# A way to avoid bugs?

1. Jul 26, 2014

### anorlunda

This post is 100% speculative. I am struck by the seeming contradiction between two seeming facts.

1) In software circles we consider it a truism that any sizable complex software system can never be 100% debugged. Even with infinite time and effort it seems preposterous to claim that all the bugs could be found. Think Linux, a word processor, an avionics app, a web browser, a health care exchange; anything non-trivial. If Microsoft had the policy in 1981 of perfecting MSDOS 1.1 before moving ahead, we would still be stuck there.

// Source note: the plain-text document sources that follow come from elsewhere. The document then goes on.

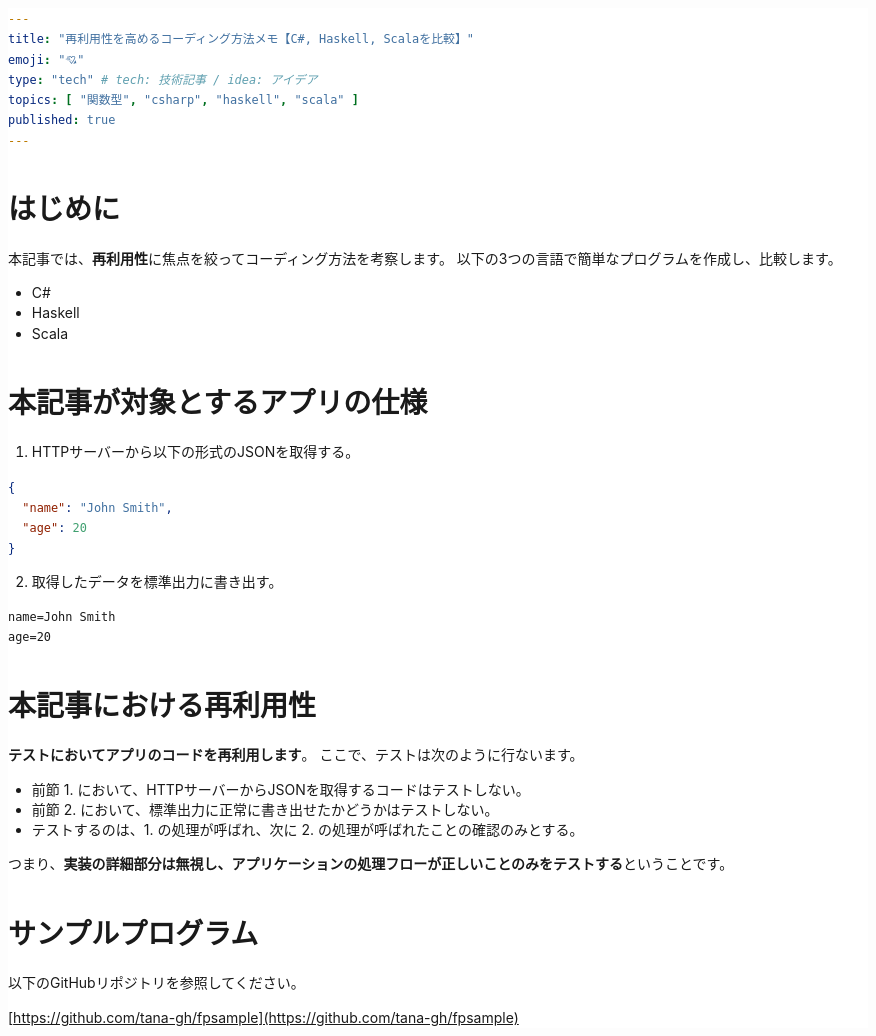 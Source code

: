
 ```yaml
---
title: "再利用性を高めるコーディング方法メモ【C#, Haskell, Scalaを比較】"
emoji: "💘"
type: "tech" # tech: 技術記事 / idea: アイデア
topics: [ "関数型", "csharp", "haskell", "scala" ]
published: true
---
```

# はじめに

本記事では、**再利用性**に焦点を絞ってコーディング方法を考察します。
以下の3つの言語で簡単なプログラムを作成し、比較します。

- C#
- Haskell
- Scala

# 本記事が対象とするアプリの仕様

1. HTTPサーバーから以下の形式のJSONを取得する。

```json
{
  "name": "John Smith",
  "age": 20
}
```

2. 取得したデータを標準出力に書き出す。

```text
name=John Smith
age=20
```

# 本記事における再利用性

**テストにおいてアプリのコードを再利用します**。
ここで、テストは次のように行ないます。

- 前節 1. において、HTTPサーバーからJSONを取得するコードはテストしない。
- 前節 2. において、標準出力に正常に書き出せたかどうかはテストしない。
- テストするのは、1. の処理が呼ばれ、次に 2. の処理が呼ばれたことの確認のみとする。

つまり、**実装の詳細部分は無視し、アプリケーションの処理フローが正しいことのみをテストする**ということです。

# サンプルプログラム

以下のGitHubリポジトリを参照してください。

[https://github.com/tana-gh/fpsample](https://github.com/tana-gh/fpsample)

2) In hardware circles we consider apparent perfection the norm. I'm thinking of devices such as CPUs. I remember a time in the 90s when bugs in the Pentium chips caused lots of headlines. To me that proves how rare it is if discovery of a bug causes headlines. Yet devices like CPUs are merely software programmed with the alphabet of resistors, transistors, wires, capacitors, and so on. They are apparently completely debugged using simulations that are analogous to interpreters of programs written in this circuit alphabet language.

--

So here's the speculation. If we restricted ourselves to a very simple "machine language" alphabet analogous to resistors, transistors, wires, capacitors, and so on, could we design large and complex software systems that are much more bug free than traditional software?

In other words, I'm suggesting that the richness of expression in our programming languages is what leads to our inability to perfect the applications. It is interesting to note that a language of resistors/transistors ... has no jump operation, no arrays, no labels, although the language can be used to create a CPU that has all these things.

See what I'm saying? We can perfect software that implements a CPU (or some other chip), but we can't perfect software that the CPU (or chip) executes. If not the programming paradigm that separates the two, then what?

2. Jul 26, 2014

### Chronos

Bug free software is actually not a priority. Pirated software will copy the bugs along with the code, which is like a fingerprint in a copyright infringement case.

3. Jul 27, 2014

### Bill Simpson

I claim the answer to the question you posed is "no."

People feel compelled to introduce more and more complicated products. Google for "lines of code" windows and you will see that recent versions of Microsoft products are estimated to contain 40 million lines of code or more each. If simple hardware were the answer to bug free perfection then just imagine implementing ALL of Windows 7 or Office 2013 built entirely from 2 input Nand gates, not creating a computer out of Nand gates and then writing software for it, but creating every menu, every font, every color, handling every button press, implementing every detail of those 40+ million lines of code out of those Nand gates. That seems roughly what you are suggesting by supposing a programming language which is no more complicated than a collection of Nand gates. (Half a century ago or more ago there actually was a computer built completely from hardware, the operating system, the editor, the file system, etc. were all completely implemented in hardware, but that was many lifetimes ago in computer years.) In companies that that started from hardware you could suggest that some new complicated feature be implemented entirely in hardware. This would almost certainly be instantly rejected because "that would be far to complicated to even imagine doing in hardware", so they toss it over the wall to the software guys, assume this will solve the problem, no matter how complicated, grudgingly admit that software will always be a stream of mistakes, assume that software is "sort of free", but grudgingly admit that software is too expensive and too late no matter what the task is, all at the same time.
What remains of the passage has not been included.